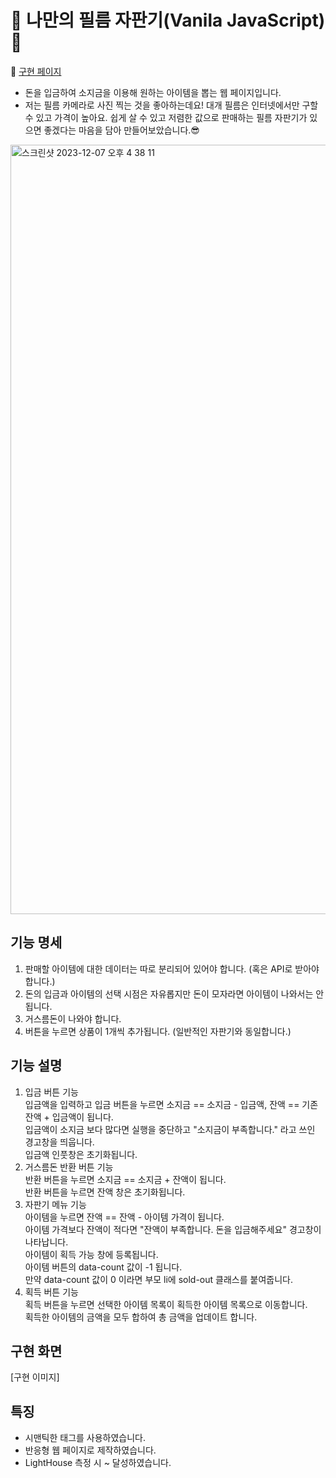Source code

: # 📸 나만의 필름 자판기(Vanila JavaScript) 📸 <br>
🔗 [구현 페이지](https://konveloper.github.io/Film-vending-machine/index.html)
* 돈을 입금하여 소지금을 이용해 원하는 아이템을 뽑는 웹 페이지입니다.
* 저는 필름 카메라로 사진 찍는 것을 좋아하는데요! 대개 필름은 인터넷에서만 구할 수 있고 가격이 높아요. 쉽게 살 수 있고 저렴한 값으로 판매하는 필름 자판기가 있으면 좋겠다는 마음을 담아 만들어보았습니다.😎
<img width="1231" alt="스크린샷 2023-12-07 오후 4 38 11" src="https://github.com/konveloper/Film-vending-machine/assets/109451148/89915f93-5a4c-49e6-80cc-9690a1b54d26">

## 기능 명세
1. 판매할 아이템에 대한 데이터는 따로 분리되어 있어야 합니다. (혹은 API로 받아야 합니다.)
2. 돈의 입금과 아이템의 선택 시점은 자유롭지만 돈이 모자라면 아이템이 나와서는 안됩니다.
3. 거스름돈이 나와야 합니다.
4. 버튼을 누르면 상품이 1개씩 추가됩니다. (일반적인 자판기와 동일합니다.)

## 기능 설명
 1. 입금 버튼 기능<br>
입금액을 입력하고 입금 버튼을 누르면 소지금 == 소지금 - 입금액, 잔액 == 기존 잔액 + 입금액이 됩니다.<br>
입금액이 소지금 보다 많다면 실행을 중단하고 "소지금이 부족합니다." 라고 쓰인 경고창을 띄웁니다.<br>
입금액 인풋창은 초기화됩니다.<br>
2. 거스름돈 반환 버튼 기능<br>
반환 버튼을 누르면 소지금 == 소지금 + 잔액이 됩니다.<br>
반환 버튼을 누르면 잔액 창은 초기화됩니다.<br>
3. 자판기 메뉴 기능<br>
아이템을 누르면 잔액 == 잔액 - 아이템 가격이 됩니다.<br>
아이템 가격보다 잔액이 적다면 "잔액이 부족합니다. 돈을 입금해주세요" 경고창이 나타납니다.<br>
아이템이 획득 가능 창에 등록됩니다.<br>
아이템 버튼의 data-count 값이 -1 됩니다.<br>
만약 data-count 값이 0 이라면 부모 li에 sold-out 클래스를 붙여줍니다.<br>
4. 획득 버튼 기능<br>
획득 버튼을 누르면 선택한 아이템 목록이 획득한 아이템 목록으로 이동합니다.<br>
획득한 아이템의 금액을 모두 합하여 총 금액을 업데이트 합니다.<br>
## 구현 화면
  [구현 이미지]


## 특징
* 시맨틱한 태그를 사용하였습니다.
* 반응형 웹 페이지로 제작하였습니다.
* LightHouse 측정 시 ~ 달성하였습니다.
###
▶ **Exercise aim**
Scan the entries above for the string "data" and copy each line containing it.

▶ **Task result**
아이템 버튼의 data-count 값이 -1 됩니다.<br>
만약 data-count 값이 0 이라면 부모 li에 sold-out 클래스를 붙여줍니다.<br>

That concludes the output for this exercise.